*PROBLEM STATEMENT*.
Copy from the first line below down to and including the line with "We let notation". Skip the pictures.

· · · ·

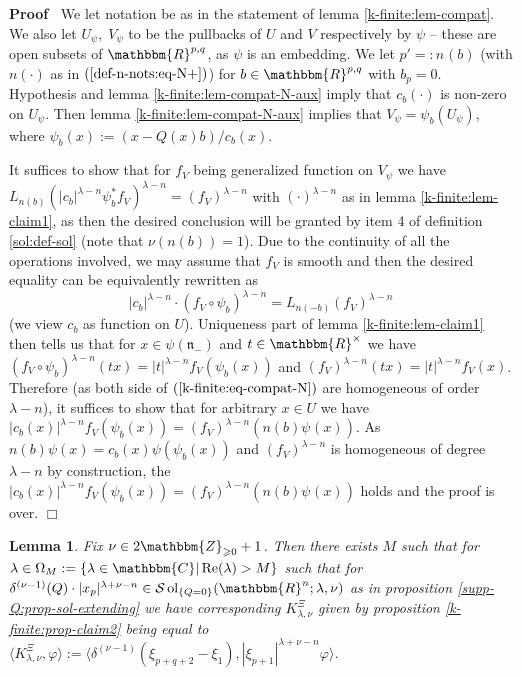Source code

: \documentclass{article}
\newcommand{\assign}{:=}
\newcommand{\nocomma}{}
\newcommand{\tmop}[1]{\ensuremath{\operatorname{#1}}}
\newenvironment{proof}{\noindent\textbf{Proof\ }}{\hspace*{\fill}$\Box$\medskip}
\newtheorem{lemma}{Lemma}
\begin{document}
\begin{proof}
  We let notation be as in the statement of lemma \ref{k-finite:lem-compat}.
  We also let $U_{\psi}, \; V_{\psi}$ to be the pullbacks of $U$ and $V$
  respectively by $\psi$ -- these are open subsets of $\mathbbm{R}^{p, q}$, as
  $\psi$ is an embedding. We let $p' = : n_{} (b)$ (with $n (\cdot)$ as in
  $(\ref{def-n-nots:eq-N+})$) for $b \in \mathbbm{R}^{p, q}$ with $b_p = 0$.
  Hypothesis and lemma \ref{k-finite:lem-compat-N-aux} imply that $c_b
  (\cdot)$ is non-zero on $U_{\psi}$. Then lemma
  \ref{k-finite:lem-compat-N-aux} implies that $V_{\psi} = \psi_b (U_{\psi})$,
  where $\psi_b (x) \assign (x - Q (x) b) / c_b (x)$.
  
  It suffices to show that for $f_V$ being generalized function on $V_{\psi}$
  we have $L_{n (b)} (| c_b |^{\lambda - n} \psi_b^{\ast} f_V)^{\lambda - n} =
  (f_V)^{\lambda - n}$ with $(\cdot)^{\lambda - n}$ as in lemma
  \ref{k-finite:lem-claim1}, as then the desired conclusion will be granted by
  item 4 of definition \ref{sol:def-sol} (note that $\nu (n (b)) = 1$). Due to
  the continuity of all the operations involved, we may assume that $f_V$ is
  smooth and then the desired equality can be equivalently rewritten as
  \begin{equation}
    | c_b |^{\lambda - n} \cdot (f_V \circ \psi_b^{})^{\lambda - n} = L_{n (-
    b)} (f_V)^{\lambda - n} \label{k-finite:eq-compat-N}
  \end{equation}
  (we view $c_b$ as function on $U$). Uniqueness part of lemma
  \ref{k-finite:lem-claim1} then tells us that for $x \in \psi
  (\mathfrak{n}_-)$ and $t \in \mathbbm{R}^{\times}$ we have $(f_V \circ
  \psi_b^{})^{\lambda - n} (t x) = | t |^{\lambda - n} f_V (\psi_b (x))$ and
  $(f_V)^{\lambda - n} (t x) = | t |^{\lambda - n} f_V (x)$. Therefore (as
  both side of $(\ref{k-finite:eq-compat-N})$ are homogeneous of order
  $\lambda - n$), it suffices to show that for arbitrary $x \in U$ we have $|
  c_b (x) |^{\lambda - n} f_V (\psi_b (x)) = (f_V)^{\lambda - n} (n (b)
  \psi_{} (x))$. As $n (b) \psi (x) = c_b (x) \psi (\psi_b (x))$ and
  $(f_V)^{\lambda - n}$ is homogeneous of degree $\lambda - n$ by
  construction, the $| c_b (x) |^{\lambda - n} f_V (\psi_b (x)) =
  (f_V)^{\lambda - n} (n (b) \psi_{} (x))$ holds and the proof is over.
\end{proof}

\begin{lemma}
  \label{k-finite:lem-c1}Fix $\nu \in 2\mathbbm{Z}_{\geqslant 0} + 1$. Then
  there exists $M$ such that for $\lambda \in \Omega_M \assign \{ \lambda \in
  \mathbbm{C} | \tmop{Re} (\lambda) > M \}$ such that for $\delta^{(\nu - 1)}
  (Q) \cdot | x_p |^{\lambda + \nu - n} \in \mathcal{S} \tmop{ol}_{\{ Q = 0
  \}} (\mathbbm{R}^n ; \lambda, \nu)$ as in proposition
  \ref{supp-Q:prop-sol-extending} we have corresponding $K^{\Xi}_{\lambda,
  \nu}$ given by proposition \ref{k-finite:prop-claim2} being equal to
  $\langle K_{\lambda, \nu}^{\Xi}, \varphi \rangle \assign \langle
  \delta^{(\nu - 1)} (\xi_{p + q + 2} - \xi_1) \nocomma, | \xi_{p + 1}
  |^{\lambda + \nu - n} \varphi \nocomma \rangle$.
\end{lemma}
\end{document}
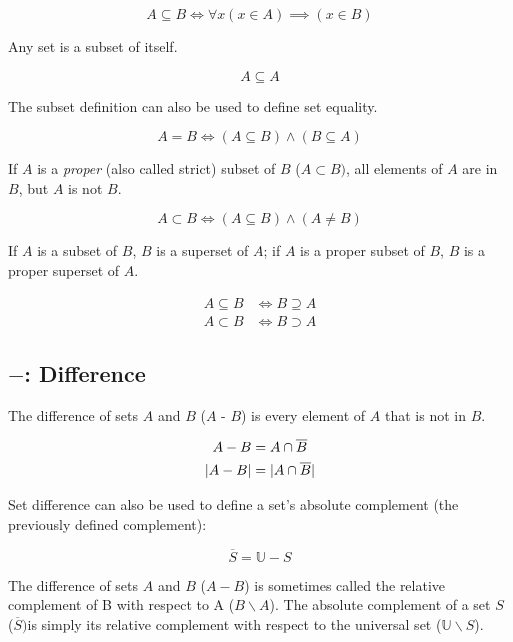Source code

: \documentclass{report}
\DeclarePairedDelimiter{\card}{\lvert}{\rvert}
\newcommand{\universal}{\mathbb{U}}
\begin{document}
\begin{equation}
    A \subseteq B \iff \forall x (x \in A) \implies (x \in B)
\end{equation}

Any set is a subset of itself.

\begin{equation}
    A \subseteq A
\end{equation}

The subset definition can also be used to define set equality.

\begin{equation}
    A = B \iff (A \subseteq B) \land (B \subseteq A)
\end{equation}

If $A$ is a \emph{proper} (also called strict) subset of $B$ ($A \subset B)$,
all elements of $A$ are in $B$, but $A$ is not $B$.

\begin{equation}
    A \subset B \iff (A \subseteq B) \land (A  \not= B)
\end{equation}

If $A$ is a subset of $B$, $B$ is a superset of $A$; if $A$ is a proper subset of $B$, $B$ is a proper superset of $A$.

\begin{align}
    A \subseteq B &\iff B \supseteq A \\
    A \subset B &\iff B \supset A
\end{align}

\subsection{$-$: Difference}

The difference of sets $A$ and $B$ ($A$ - $B$) is every element of $A$ that is not in $B$.

\begin{align}
    A - B &= A \cap \overline{B} \\
    \card{A - B} &= \card{A \cap \overline{B}}
\end{align}

Set difference can also be used to define a set's absolute complement (the previously defined complement):

\begin{equation}
    \overline{S} = \universal - S
\end{equation}

The difference of sets $A$ and $B$ ($A - B$) is sometimes called the relative complement of B with respect to A ($B \backslash A$). The absolute complement of a set $S$  ($\overline{S}) $is simply its relative complement with respect to the universal set ($\universal \backslash {S}$).
\end{document}
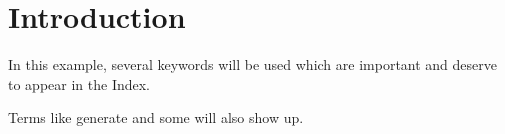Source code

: \documentclass{article}
\begin{document}
\section{Introduction}
In this example, several keywords will be used 
which are important and deserve to appear in the Index.

Terms like generate and some will 
also show up. 

\printindex
\end{document}
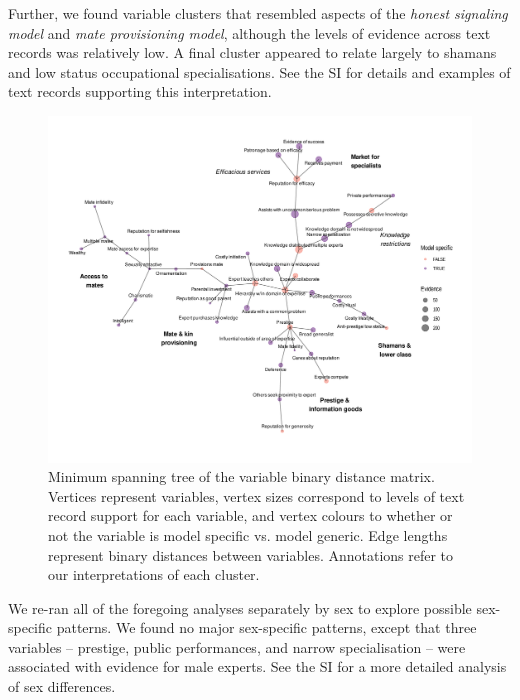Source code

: \documentclass[
  11pt,
]{article}
\begin{document}
Further, we found variable clusters that resembled aspects of the \emph{honest signaling model} and \emph{mate provisioning model}, although the levels of evidence across text records was relatively low. A final cluster appeared to relate largely to shamans and low status occupational specialisations. See the SI for details and examples of text records supporting this interpretation.

\begin{landscape}

\begin{figure}

{\centering \includegraphics{conceptual-experts-paper_files/figure-latex/minspantree-1} 

}

\caption{Minimum spanning tree of the variable binary distance matrix. Vertices represent variables, vertex sizes correspond to levels of text record support for each variable, and vertex colours to whether or not the variable is model specific vs. model generic. Edge lengths represent binary distances between variables. Annotations refer to our interpretations of each cluster.}\label{fig:minspantree}
\end{figure}

\end{landscape}

We re-ran all of the foregoing analyses separately by sex to explore possible sex-specific patterns. We found no major sex-specific patterns, except that three variables -- prestige, public performances, and narrow specialisation -- were associated with evidence for male experts. See the SI for a more detailed analysis of sex differences.
\end{document}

· · · ·

*TASK RESPONSE*.
Source code

: \documentclass{article}
\newcommand{\assign}{:=}
\newcommand{\nocomma}{}
\newcommand{\tmop}[1]{\ensuremath{\operatorname{#1}}}
\newenvironment{proof}{\noindent\textbf{Proof\ }}{\hspace*{\fill}$\Box$\medskip}
\newtheorem{lemma}{Lemma}
\begin{document}
\begin{proof}
  We let notation be as in the statement of lemma \ref{k-finite:lem-compat}.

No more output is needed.